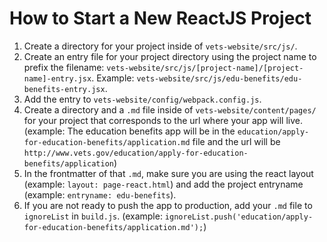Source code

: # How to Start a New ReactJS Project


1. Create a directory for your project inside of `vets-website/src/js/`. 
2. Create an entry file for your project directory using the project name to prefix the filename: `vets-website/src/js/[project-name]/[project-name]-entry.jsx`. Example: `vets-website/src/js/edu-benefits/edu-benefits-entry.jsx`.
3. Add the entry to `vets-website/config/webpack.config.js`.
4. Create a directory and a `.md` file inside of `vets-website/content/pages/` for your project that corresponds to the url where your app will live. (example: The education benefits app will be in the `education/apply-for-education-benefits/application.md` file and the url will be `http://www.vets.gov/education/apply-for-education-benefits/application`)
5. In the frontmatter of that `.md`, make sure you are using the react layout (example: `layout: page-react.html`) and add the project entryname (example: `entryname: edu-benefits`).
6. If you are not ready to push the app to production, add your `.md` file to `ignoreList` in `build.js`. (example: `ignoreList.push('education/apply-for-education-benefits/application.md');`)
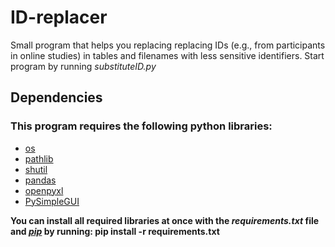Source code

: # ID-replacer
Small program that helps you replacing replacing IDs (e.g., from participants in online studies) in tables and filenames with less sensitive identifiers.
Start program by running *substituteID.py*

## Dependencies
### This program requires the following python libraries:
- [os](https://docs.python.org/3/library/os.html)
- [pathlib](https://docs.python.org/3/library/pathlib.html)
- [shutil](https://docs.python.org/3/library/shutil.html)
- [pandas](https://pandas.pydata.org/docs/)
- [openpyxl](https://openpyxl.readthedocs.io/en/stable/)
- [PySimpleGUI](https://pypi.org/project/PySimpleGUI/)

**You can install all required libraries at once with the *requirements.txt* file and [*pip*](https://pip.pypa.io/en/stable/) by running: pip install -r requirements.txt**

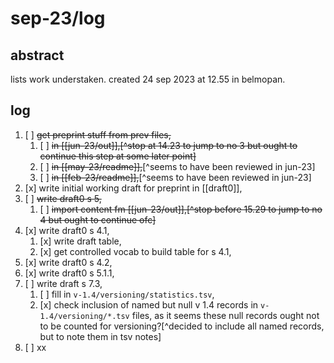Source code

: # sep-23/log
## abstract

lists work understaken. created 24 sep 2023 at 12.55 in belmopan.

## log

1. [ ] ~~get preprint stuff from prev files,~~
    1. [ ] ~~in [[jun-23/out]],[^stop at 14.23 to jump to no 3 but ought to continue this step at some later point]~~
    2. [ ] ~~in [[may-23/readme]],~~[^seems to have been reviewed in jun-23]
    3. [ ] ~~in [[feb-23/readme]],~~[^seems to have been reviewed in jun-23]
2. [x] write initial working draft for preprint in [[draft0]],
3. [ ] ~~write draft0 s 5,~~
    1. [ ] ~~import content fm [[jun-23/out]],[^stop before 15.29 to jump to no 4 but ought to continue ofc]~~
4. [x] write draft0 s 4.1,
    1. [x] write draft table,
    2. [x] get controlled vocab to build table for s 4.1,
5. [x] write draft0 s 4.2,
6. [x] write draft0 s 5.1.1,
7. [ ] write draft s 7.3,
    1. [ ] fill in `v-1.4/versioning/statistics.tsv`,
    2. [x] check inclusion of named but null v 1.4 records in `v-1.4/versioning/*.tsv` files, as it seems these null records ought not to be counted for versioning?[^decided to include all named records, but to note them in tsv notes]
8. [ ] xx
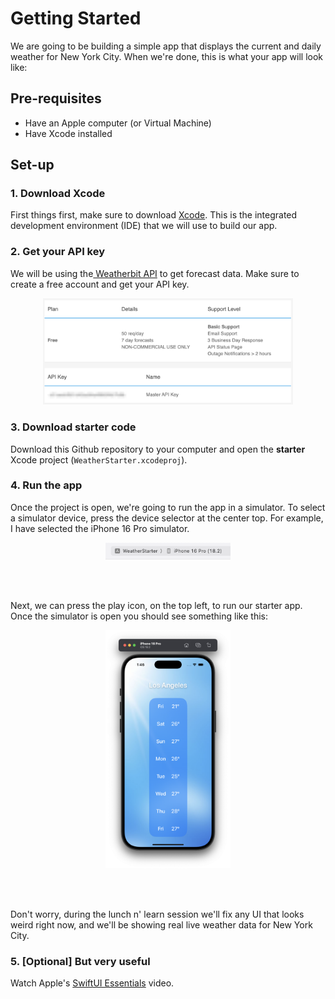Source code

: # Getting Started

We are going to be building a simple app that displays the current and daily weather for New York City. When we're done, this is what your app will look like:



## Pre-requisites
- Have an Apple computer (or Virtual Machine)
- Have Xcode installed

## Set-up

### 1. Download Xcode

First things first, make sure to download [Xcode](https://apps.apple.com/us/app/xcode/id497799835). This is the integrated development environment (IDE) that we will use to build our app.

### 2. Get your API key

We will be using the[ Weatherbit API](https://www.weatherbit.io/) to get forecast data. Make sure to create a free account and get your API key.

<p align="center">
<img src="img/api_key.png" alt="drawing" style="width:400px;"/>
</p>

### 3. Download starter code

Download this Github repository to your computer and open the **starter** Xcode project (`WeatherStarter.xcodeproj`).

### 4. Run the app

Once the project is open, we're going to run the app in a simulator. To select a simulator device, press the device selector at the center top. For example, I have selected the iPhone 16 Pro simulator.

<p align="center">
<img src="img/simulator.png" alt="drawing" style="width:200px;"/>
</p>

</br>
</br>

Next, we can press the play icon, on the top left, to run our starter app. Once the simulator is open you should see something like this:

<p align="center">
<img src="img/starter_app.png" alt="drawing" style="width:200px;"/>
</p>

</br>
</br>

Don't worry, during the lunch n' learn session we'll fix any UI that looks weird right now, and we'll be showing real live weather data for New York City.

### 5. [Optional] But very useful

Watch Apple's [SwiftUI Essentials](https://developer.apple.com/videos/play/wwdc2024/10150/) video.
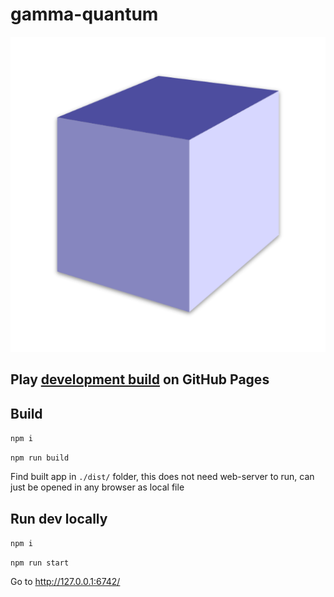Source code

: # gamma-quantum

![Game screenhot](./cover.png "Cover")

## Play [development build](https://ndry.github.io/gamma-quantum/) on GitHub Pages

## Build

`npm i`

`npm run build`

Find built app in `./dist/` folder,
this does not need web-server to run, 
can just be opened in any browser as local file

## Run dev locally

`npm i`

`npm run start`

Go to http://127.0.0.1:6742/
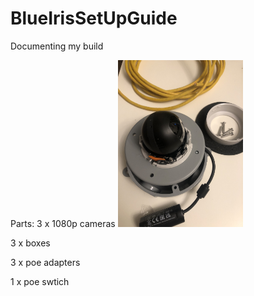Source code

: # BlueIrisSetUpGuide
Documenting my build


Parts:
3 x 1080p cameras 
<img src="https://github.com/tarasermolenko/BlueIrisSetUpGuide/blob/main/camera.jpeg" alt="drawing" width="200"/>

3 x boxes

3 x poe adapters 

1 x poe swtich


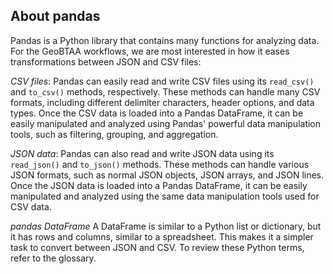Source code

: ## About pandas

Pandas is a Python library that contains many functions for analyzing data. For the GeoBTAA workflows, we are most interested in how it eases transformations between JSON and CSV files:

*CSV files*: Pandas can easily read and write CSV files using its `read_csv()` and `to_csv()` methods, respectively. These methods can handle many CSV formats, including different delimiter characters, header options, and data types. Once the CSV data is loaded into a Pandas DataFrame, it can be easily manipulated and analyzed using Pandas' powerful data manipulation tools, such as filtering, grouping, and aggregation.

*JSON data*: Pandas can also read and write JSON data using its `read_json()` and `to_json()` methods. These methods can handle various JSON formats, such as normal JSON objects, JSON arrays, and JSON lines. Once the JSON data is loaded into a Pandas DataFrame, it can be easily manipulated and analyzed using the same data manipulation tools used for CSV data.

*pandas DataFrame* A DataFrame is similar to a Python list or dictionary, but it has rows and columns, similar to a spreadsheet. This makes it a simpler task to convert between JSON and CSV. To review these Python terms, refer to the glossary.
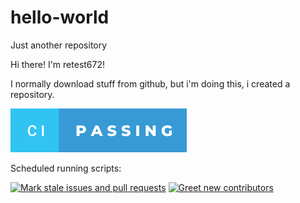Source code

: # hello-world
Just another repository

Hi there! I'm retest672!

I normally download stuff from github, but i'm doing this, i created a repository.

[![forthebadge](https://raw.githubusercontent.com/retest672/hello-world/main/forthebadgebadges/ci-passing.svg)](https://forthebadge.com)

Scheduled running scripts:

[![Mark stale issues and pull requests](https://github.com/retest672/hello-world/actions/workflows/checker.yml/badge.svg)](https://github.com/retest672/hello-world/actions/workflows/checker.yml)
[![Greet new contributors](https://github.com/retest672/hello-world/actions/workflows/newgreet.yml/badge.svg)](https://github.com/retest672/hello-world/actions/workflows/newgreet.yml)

============================================================

> [WHAT IS REQUIRED]:
Only the lines from the start of the records to the line with "3. Add the entry" belong in the copy. Print them exactly, minus pictures.

> [REPLY]:
Source code

: # How to Start a New ReactJS Project


1. Create a directory for your project inside of `vets-website/src/js/`. 
2. Create an entry file for your project directory using the project name to prefix the filename: `vets-website/src/js/[project-name]/[project-name]-entry.jsx`. Example: `vets-website/src/js/edu-benefits/edu-benefits-entry.jsx`.
3. Add the entry to `vets-website/config/webpack.config.js`.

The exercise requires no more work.